Everyone in my town knows I breed mice, and yesterday I had a little girl knock on my door and ask if I wanted her mouse. I actually had a spare cage, so I said yeah(knowing that if I didnt the mouse would be let go,etc)
She ran out to her car and her mom handed her mouse. She told me she couldnt keep it becouse it was too big. I was thinking ok.

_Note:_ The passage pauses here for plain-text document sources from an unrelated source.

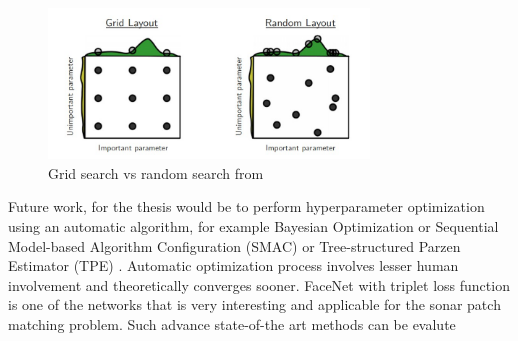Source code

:\begin{figure}[ht]
\centering
\includegraphics[height= 4cm]{images/densenet/random_search_over_grid_search}
\caption{Grid search vs random search from \cite{bergstra2012random}}
\label{fig:random_search_over_grid_search}
\end{figure}

Future work, for the thesis would be to perform hyperparameter optimization using an automatic algorithm, for example Bayesian Optimization \cite{snoek2012practical} or Sequential Model-based Algorithm Configuration (SMAC) \cite{hutter2011sequential} or 
Tree-structured Parzen Estimator (TPE) \cite{bergstra2011algorithms}. Automatic optimization process involves lesser human involvement and theoretically converges sooner.
FaceNet \cite{schroff2015facenet} with triplet loss function is one of the networks that is very interesting and applicable for the sonar patch matching problem. Such advance state-of-the art methods can be evalute
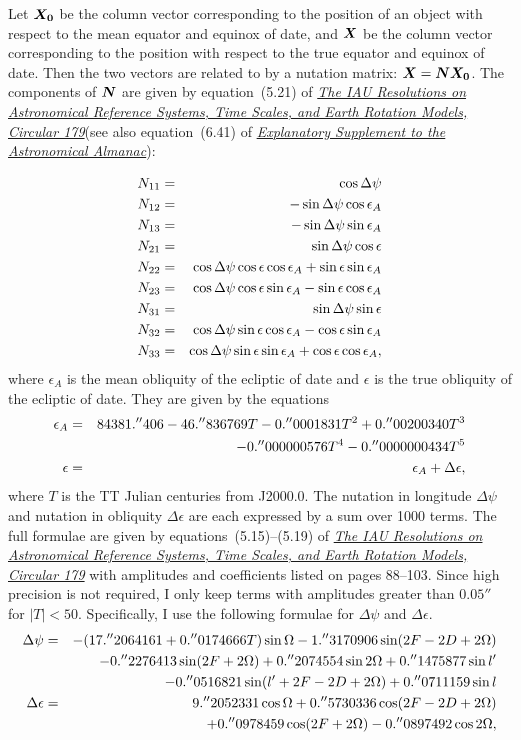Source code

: \documentclass[12pt]{article}
\newcommand \beqn {\begin{eqnarray}}
\newcommand \eeqn {\end{eqnarray}}
\newcommand{\ve}[1]{\mbox{\boldmath $#1$}}
\newcommand{\expl}{\href{http://www.uscibooks.com/urban.htm}{\it Explanatory Supplement to the Astronomical Almanac}}
\newcommand{\kaplan}{\href{https://arxiv.org/abs/astro-ph/0602086}{\it The IAU Resolutions on Astronomical Reference Systems, Time Scales, and Earth Rotation Models, Circular 179}}
\begin{document}
Let $\ve{X_0}$ be the column vector corresponding to the position of an object 
with respect to the mean equator and equinox of date, and $\ve{X}$ be the column 
vector corresponding to the position with respect to the true equator and equinox of date. 
Then the two vectors are related to by a nutation matrix: $\ve{X} = \ve{N} \ve{X_0}$. 
The components of $\ve{N}$ are given by equation~(5.21) of \kaplan (see also equation~(6.41) 
of \expl):

\beqn
  N_{11} &=& \cos \Delta \psi \cr
  N_{12} &=& -\sin \Delta \psi \cos \epsilon_A \cr
  N_{13} &=& -\sin \Delta \psi \sin \epsilon_A \cr
  N_{21} &=& \sin \Delta \psi \cos \epsilon \cr
  N_{22} &=& \cos \Delta \psi \cos \epsilon \cos \epsilon_A + \sin \epsilon \sin \epsilon_A
\label{eq:nutationMatrix} \\
  N_{23} &=& \cos \Delta \psi \cos \epsilon \sin \epsilon_A - \sin \epsilon \cos \epsilon_A\cr
  N_{31} &=& \sin \Delta \psi \sin \epsilon \cr
  N_{32} &=& \cos \Delta \psi \sin \epsilon \cos \epsilon_A - \cos \epsilon \sin \epsilon_A\cr
  N_{33} &=& \cos \Delta \psi \sin \epsilon \sin \epsilon_A + \cos \epsilon \cos \epsilon_A ,
\nonumber
\eeqn
where $\epsilon_A$ is the mean obliquity of the ecliptic of date and $\epsilon$ is the 
true obliquity of the ecliptic of date. They are given by the equations 
\beqn
  \epsilon_A &=& 84381.''406 - 46.''836769 T - 0.''0001831 T^2 + 0.''00200340 T^3 \cr
&& - 0.''000000576 T^4 - 0.''0000000434 T^5 \label{eq:epsA} \\
  \epsilon &=& \epsilon_A + \Delta \epsilon ,
\eeqn
where $T$ is the TT Julian centuries from J2000.0. The nutation in longitude $\Delta \psi$ 
and nutation in obliquity $\Delta \epsilon$ are each expressed by a sum over 1000 terms. 
The full formulae 
are given by equations~(5.15)--(5.19) of \kaplan{} with amplitudes and coefficients listed on 
pages 88--103. Since high precision is not required, I only keep terms with 
amplitudes greater than $0.05''$ for $|T| < 50$. Specifically, I use the following formulae 
for $\Delta \psi$ and $\Delta \epsilon$. 
\beqn
  \Delta \psi &=& -(17.''2064161 + 0.''0174666T) \sin \Omega 
- 1.''3170906 \sin (2F - 2D + 2\Omega) \cr 
&& -0.''2276413 \sin(2F+2\Omega) + 0.''2074554\sin 2\Omega + 0.''1475877\sin l' \cr 
&& - 0.''0516821 \sin (l' + 2F - 2D + 2\Omega) + 0.''0711159 \sin l \label{eq:Dpsi} \\ 
  \Delta \epsilon &=& 9.''2052331 \cos \Omega + 0.''5730336 \cos(2F - 2D + 2\Omega) \cr 
&& +0.''0978459 \cos(2F+2\Omega) - 0.''0897492 \cos 2\Omega , \label{eq:Deps} 
\eeqn
\end{document}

Well She comes walking up and holds out a HUGE brindle doe.
I know brindles can get huge, but Ive been working with mine so long, that I forgothow big they can actually get.

Her alone:









Her with one of mine,about the same age:









(I know by putting them together, I broke QT, but the girl had no other mice or pets, but Ive placed her and the brindle doe I took her picture with together in QT)


----------



## Rhasputin (Feb 21, 2010)

Oh gosh. Cut back on her feeding, and giver her a big big wheel, so she doesn't have to strain to run on it! 

Take some healthy treats, and make little popsicle stick boxes that she has to chew into, to get the food. That'll help keep her active!

She's a whopper! Do you have a scale? How much does she weigh? :lol:


----------



## moustress (Sep 25, 2009)

Whoa! BIG girl!


----------



## The Village Mousery (Aug 1, 2010)

jesus i'd of asked her whats she's been feeding her, i'm sure steroids are bad lol


----------



## windyhill (Jan 19, 2010)

She's going on a diet  She likes to run on her wheel, but only for a few mins and then she is done
I have no idea what she fed her, but it wasnt good for her thats for sure
I dont have a scale


----------



## Rhasputin (Feb 21, 2010)

Well, maybe the food WAS good. . .TOO good, so she ate a TON of it. :lol:


----------



## moustress (Sep 25, 2009)

In my experience, it's a metabolic thing, and restricting food may lower her cholesterol, but probably won't reduce her size.


----------



## zany_toon (Apr 3, 2010)

moustress said:


> In my experience, it's a metabolic thing, and restricting food may lower her cholesterol, but probably won't reduce her size.


Even if it only reduces the poor mousie's cholesterol, surely that can't be bad when the poor thing is so big?! I thought my poor red mouse Marx (RIP x) was big, but that mouse looks like she has eaten all the pies and the truck that delivered them!!!


----------



## CatWoman (Jun 19, 2010)

What a wide load! :shock:


----------



## Amelia66 (Jun 12, 2010)

:shock: wow shes huge


----------



## windyhill (Jan 19, 2010)

Even if the diet doesnt make her smaller, hopefully it will help keep her from getting bigger.
She has been spending more time on the wheel and seems to enjoy it.


----------